First what difference does it make if the sight is level with the string? If you feel it has to be level with something then why not make it level with the bow?
But your simple way is to 
Add more weight then he might like to shoot
Add so much weight to the left that he has to force the bow back to level
And shoot with his bow arm in what would be a unnatural position for him

This is a simple life for archery?


----------



## jim p (Oct 29, 2003)

A few months back there was a thread about canting a bow and how the sights had to be adjusted. It was as complicated as chinese arithmetic unless you kept the peep sight directly above the arrow. When you cant the bow the peep site moves to the side of the arrow and now all kinds of angles get involved in trying to get the sight to indicate exactly where the arrow is going to hit. If you can live with plus or minus 1" out to 50 yards, then things might be ok depending on how much cant is used.

I think it would be worth trying to add more weight to the side rod, which will cause it to cant the bow to the left very badly. With this extreme cant to the left you can now put pressure to the right on the grip and maybe this will satisfy your desire to cant the bow to the right. This test will only take a few minutes and if it does not work for you then you just keep experimenting with shimming the sight to see if that will work for you.

I will take a look and see if I can find the thread about sighting and canting the bow. If I can find it I will give you the link.


----------



## jim p (Oct 29, 2003)

Found it. 19 pages worth.

http://www.archerytalk.com/vb/showthread.php?t=2782305&highlight=cant


----------



## thawk (Mar 11, 2003)

Yes I saw that thread when it was active, and it's full of BS speculation. If someone is comfortable while shooting they will be more accurate then if they are forcing themselves to shoot "the right way" 
I would never tell someone to cant their bow if they can hold it straight with little or no effort, and I have no idea why my natural cant is as much as it is, but I have tried a level sight and its uncomfortable and if a shot goes long I tend to loose the bubble. When mounted straight I spent to much time looking at the level rather then aiming.
I will also tell you that you will not miss by an inch at 50 yards do to a canted bow, from 20-100 yards when my shots break in the middle they go in the middle, and I would bet anything I would miss more shots trying to use more weight then I'm comfortable shooting or trying to force my bow straight


----------



## 1tiger (Jan 24, 2005)

you sound just like me as i have no idea why my natural cant is so severe.i did break both the arm and elbow when i was younger,who knows.what amount of cant did you have to shim your sight for.i think i will use some plastic washers at first just to determine how much shim amount i need then go from there.really appreciate your input here as all of the grip/form/ it must be me stuff just was not helping. thanks mike


----------



## thawk (Mar 11, 2003)

I want to say 4* 
the plexiglass ones I cut on a tablesaw and they have been in use sense 1996. My aluminum ones seem to be slightly more, I just put a smart level on my pin rack at the time cause back then bhfs didn't allow a level, had I used a sight that didn't have individual windage adjustment I never would have been competitive.
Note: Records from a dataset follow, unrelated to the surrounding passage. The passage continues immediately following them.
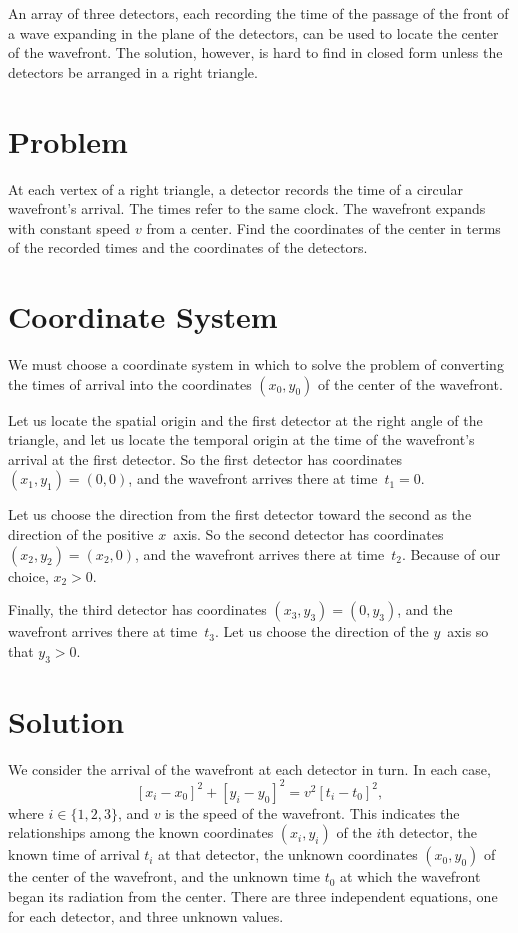 \documentclass[twocolumn]{article}
\begin{document}
An array of three detectors, each recording the time of the passage of the
front of a wave expanding in the plane of the detectors, can be used to locate
the center of the wavefront.  The solution, however, is hard to find in closed
form unless the detectors be arranged in a right triangle.

\section{Problem}

At each vertex of a right triangle, a detector records the time of a circular
wavefront's arrival.  The times refer to the same clock.  The wavefront expands
with constant speed $v$ from a center.  Find the coordinates of the center in
terms of the recorded times and the coordinates of the detectors.

\section{Coordinate System}

We must choose a coordinate system in which to solve the problem of converting
the times of arrival into the coordinates $(x_0, y_0)$ of the center of the
wavefront.

Let us locate the spatial origin and the first detector at the right angle of
the triangle, and let us locate the temporal origin at the time of the
wavefront's arrival at the first detector.  So the first detector has
coordinates $(x_1, y_1) = (0, 0)$, and the wavefront arrives there at time~$t_1
= 0$.

Let us choose the direction from the first detector toward the second
as the direction of the positive $x$~axis.  So the second detector has
coordinates $(x_2, y_2) = (x_2, 0)$, and the wavefront arrives there at
time~$t_2$.  Because of our choice, $x_2 > 0$.

Finally, the third detector has coordinates $(x_3, y_3) = (0, y_3)$, and the
wavefront arrives there at time~$t_3$.  Let us choose the direction of the
$y$~axis so that $y_3 > 0$.

\section{Solution}

We consider the arrival of the wavefront at each detector in turn.  In each
case,
\begin{equation}
   \left[x_i - x_0\right]^2 + \left[y_i - y_0\right]^2 = v^2 \left[t_i -
   t_0\right]^2,
\end{equation}
where $i \in \{1, 2, 3\}$, and $v$ is the speed of the wavefront.  This
indicates the relationships among the known coordinates $(x_i, y_i)$ of the
$i$th detector, the known time of arrival $t_i$ at that detector, the unknown
coordinates $(x_0, y_0)$ of the center of the wavefront, and the unknown time
$t_0$ at which the wavefront began its radiation from the center.  There are
three independent equations, one for each detector, and three unknown values.
\end{document}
Also the other reason I started using a shim was back in thoese days we didn't use side bars.

I also broke my arm a couple times as a kid so who knows


----------



## 1tiger (Jan 24, 2005)

tonight I used 3 washers all 1/16 of an inch. 1 hard plastic one in the middle of two hard rubbers one on the bottom of the sight.i used the rubber ones as not to mark up my sight or riser. I would guess that the rubber ones compressed slightly so probably ended up with with about a total of 1/8 to 5/32 of an inch.it does bind a bit on the mounting block but it tight and now my bubble sit level. I now have my regular 6oz on my 33 inch front and 12oz on the 15 inch side bar.i will now have to see if I can shoot on left to right from 20-100 yards. I would like to see what your shims look like may buy some from you I will pm you my email.thanks again


----------



## jim p (Oct 29, 2003)

There is a user oldpro that used a canted sight. He has not posted in about a year. He could probably help with a wedge to get the sight tilted like you want.

Some of his old post showed his bow with the canted sight. It looked like the sight was 10 degrees off vertical with the bow riser.


----------



## erdman41 (May 6, 2009)

Sure loc icon had up to 15 degrees adjustment.








Sent from my SCH-I545 using Tapatalk


----------



## jim p (Oct 29, 2003)

Here is a thread showing oldpro's sight alignment.

http://www.archerytalk.com/vb/showthread.php?t=424454&highlight=cant

Looking at the sight with 15 degrees of cant, imagine where the peep sight will be located. The peep is no longer above the arrow. If you sight in at infinity then you will only be off by the distance between the arrow and the peep. But if you cant and sight in at 5 yards then you may be off by several inches at 50 yards.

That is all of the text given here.